Could you retype every line of the data underneath without altering anything?

Source texts of formatted documents:
━━━━━━
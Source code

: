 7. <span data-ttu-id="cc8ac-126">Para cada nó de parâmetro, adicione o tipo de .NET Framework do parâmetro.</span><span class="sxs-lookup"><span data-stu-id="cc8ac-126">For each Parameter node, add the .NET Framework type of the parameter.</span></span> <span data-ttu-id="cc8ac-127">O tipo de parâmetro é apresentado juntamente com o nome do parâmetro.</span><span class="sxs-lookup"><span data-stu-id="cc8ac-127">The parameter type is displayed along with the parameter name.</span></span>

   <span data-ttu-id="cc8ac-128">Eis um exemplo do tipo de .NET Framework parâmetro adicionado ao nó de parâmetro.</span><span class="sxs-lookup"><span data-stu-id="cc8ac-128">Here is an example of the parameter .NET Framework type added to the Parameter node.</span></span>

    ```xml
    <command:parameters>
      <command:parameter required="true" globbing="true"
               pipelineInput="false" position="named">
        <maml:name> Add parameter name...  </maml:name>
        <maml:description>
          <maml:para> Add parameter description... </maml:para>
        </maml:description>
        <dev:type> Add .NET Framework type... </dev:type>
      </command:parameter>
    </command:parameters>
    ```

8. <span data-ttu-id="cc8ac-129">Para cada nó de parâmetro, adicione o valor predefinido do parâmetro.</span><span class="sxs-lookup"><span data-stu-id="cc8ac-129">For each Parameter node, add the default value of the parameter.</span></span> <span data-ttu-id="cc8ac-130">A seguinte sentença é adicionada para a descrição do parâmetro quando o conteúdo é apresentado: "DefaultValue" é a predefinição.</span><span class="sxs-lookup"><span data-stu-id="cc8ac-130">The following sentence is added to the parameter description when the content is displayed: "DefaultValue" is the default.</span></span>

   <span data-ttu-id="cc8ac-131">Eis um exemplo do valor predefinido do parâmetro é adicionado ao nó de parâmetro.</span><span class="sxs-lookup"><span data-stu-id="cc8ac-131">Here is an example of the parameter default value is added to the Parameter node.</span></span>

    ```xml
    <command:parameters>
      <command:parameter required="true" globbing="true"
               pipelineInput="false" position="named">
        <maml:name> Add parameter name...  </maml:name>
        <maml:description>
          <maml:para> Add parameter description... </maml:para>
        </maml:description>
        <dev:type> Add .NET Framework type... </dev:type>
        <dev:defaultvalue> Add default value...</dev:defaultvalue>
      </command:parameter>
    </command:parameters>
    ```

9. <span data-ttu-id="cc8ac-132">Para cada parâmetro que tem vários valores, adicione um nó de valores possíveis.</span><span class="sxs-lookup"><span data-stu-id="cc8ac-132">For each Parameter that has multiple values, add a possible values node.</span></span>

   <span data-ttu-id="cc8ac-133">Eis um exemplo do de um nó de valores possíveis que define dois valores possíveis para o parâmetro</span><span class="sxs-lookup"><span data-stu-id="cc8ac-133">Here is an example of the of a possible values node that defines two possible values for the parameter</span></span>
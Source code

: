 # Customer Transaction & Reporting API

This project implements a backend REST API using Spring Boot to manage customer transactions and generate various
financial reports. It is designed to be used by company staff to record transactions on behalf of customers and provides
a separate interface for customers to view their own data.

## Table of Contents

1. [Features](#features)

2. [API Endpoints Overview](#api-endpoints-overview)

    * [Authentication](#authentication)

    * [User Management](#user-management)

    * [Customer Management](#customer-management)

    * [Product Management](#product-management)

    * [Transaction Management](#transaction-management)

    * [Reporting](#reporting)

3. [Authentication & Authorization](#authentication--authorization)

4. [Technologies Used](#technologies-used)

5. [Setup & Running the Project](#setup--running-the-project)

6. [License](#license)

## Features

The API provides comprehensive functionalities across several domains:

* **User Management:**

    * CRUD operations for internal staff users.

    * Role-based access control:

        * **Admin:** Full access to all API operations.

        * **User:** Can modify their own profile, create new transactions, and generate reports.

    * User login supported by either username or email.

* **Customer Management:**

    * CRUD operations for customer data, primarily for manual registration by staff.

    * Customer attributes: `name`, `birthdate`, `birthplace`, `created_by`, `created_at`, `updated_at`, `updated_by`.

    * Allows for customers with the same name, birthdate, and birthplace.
━━━━━━
# RESULT OF THE EXERCISE
Source code

: 7. <span data-ttu-id="cc8ac-126">Para cada nó de parâmetro, adicione o tipo de .NET Framework do parâmetro.</span><span class="sxs-lookup"><span data-stu-id="cc8ac-126">For each Parameter node, add the .NET Framework type of the parameter.</span></span> <span data-ttu-id="cc8ac-127">O tipo de parâmetro é apresentado juntamente com o nome do parâmetro.</span><span class="sxs-lookup"><span data-stu-id="cc8ac-127">The parameter type is displayed along with the parameter name.</span></span>

   <span data-ttu-id="cc8ac-128">Eis um exemplo do tipo de .NET Framework parâmetro adicionado ao nó de parâmetro.</span><span class="sxs-lookup"><span data-stu-id="cc8ac-128">Here is an example of the parameter .NET Framework type added to the Parameter node.</span></span>

    ```xml
    <command:parameters>
      <command:parameter required="true" globbing="true"
               pipelineInput="false" position="named">
        <maml:name> Add parameter name...  </maml:name>
        <maml:description>
          <maml:para> Add parameter description... </maml:para>
        </maml:description>
        <dev:type> Add .NET Framework type... </dev:type>
      </command:parameter>
    </command:parameters>
    ```

8. <span data-ttu-id="cc8ac-129">Para cada nó de parâmetro, adicione o valor predefinido do parâmetro.</span><span class="sxs-lookup"><span data-stu-id="cc8ac-129">For each Parameter node, add the default value of the parameter.</span></span> <span data-ttu-id="cc8ac-130">A seguinte sentença é adicionada para a descrição do parâmetro quando o conteúdo é apresentado: "DefaultValue" é a predefinição.</span><span class="sxs-lookup"><span data-stu-id="cc8ac-130">The following sentence is added to the parameter description when the content is displayed: "DefaultValue" is the default.</span></span>

   <span data-ttu-id="cc8ac-131">Eis um exemplo do valor predefinido do parâmetro é adicionado ao nó de parâmetro.</span><span class="sxs-lookup"><span data-stu-id="cc8ac-131">Here is an example of the parameter default value is added to the Parameter node.</span></span>

    ```xml
    <command:parameters>
      <command:parameter required="true" globbing="true"
               pipelineInput="false" position="named">
        <maml:name> Add parameter name...  </maml:name>
        <maml:description>
          <maml:para> Add parameter description... </maml:para>
        </maml:description>
        <dev:type> Add .NET Framework type... </dev:type>
        <dev:defaultvalue> Add default value...</dev:defaultvalue>
      </command:parameter>
    </command:parameters>
    ```

9. <span data-ttu-id="cc8ac-132">Para cada parâmetro que tem vários valores, adicione um nó de valores possíveis.</span><span class="sxs-lookup"><span data-stu-id="cc8ac-132">For each Parameter that has multiple values, add a possible values node.</span></span>

   <span data-ttu-id="cc8ac-133">Eis um exemplo do de um nó de valores possíveis que define dois valores possíveis para o parâmetro</span><span class="sxs-lookup"><span data-stu-id="cc8ac-133">Here is an example of the of a possible values node that defines two possible values for the parameter</span></span>
Source code

: # Customer Transaction & Reporting API

This project implements a backend REST API using Spring Boot to manage customer transactions and generate various
financial reports. It is designed to be used by company staff to record transactions on behalf of customers and provides
a separate interface for customers to view their own data.

## Table of Contents

1. [Features](#features)

2. [API Endpoints Overview](#api-endpoints-overview)

    * [Authentication](#authentication)

    * [User Management](#user-management)

    * [Customer Management](#customer-management)

    * [Product Management](#product-management)

    * [Transaction Management](#transaction-management)

    * [Reporting](#reporting)

3. [Authentication & Authorization](#authentication--authorization)

4. [Technologies Used](#technologies-used)

5. [Setup & Running the Project](#setup--running-the-project)

6. [License](#license)

## Features

The API provides comprehensive functionalities across several domains:

* **User Management:**

    * CRUD operations for internal staff users.

    * Role-based access control:

        * **Admin:** Full access to all API operations.

        * **User:** Can modify their own profile, create new transactions, and generate reports.

    * User login supported by either username or email.

* **Customer Management:**

    * CRUD operations for customer data, primarily for manual registration by staff.

    * Customer attributes: `name`, `birthdate`, `birthplace`, `created_by`, `created_at`, `updated_at`, `updated_by`.

    * Allows for customers with the same name, birthdate, and birthplace.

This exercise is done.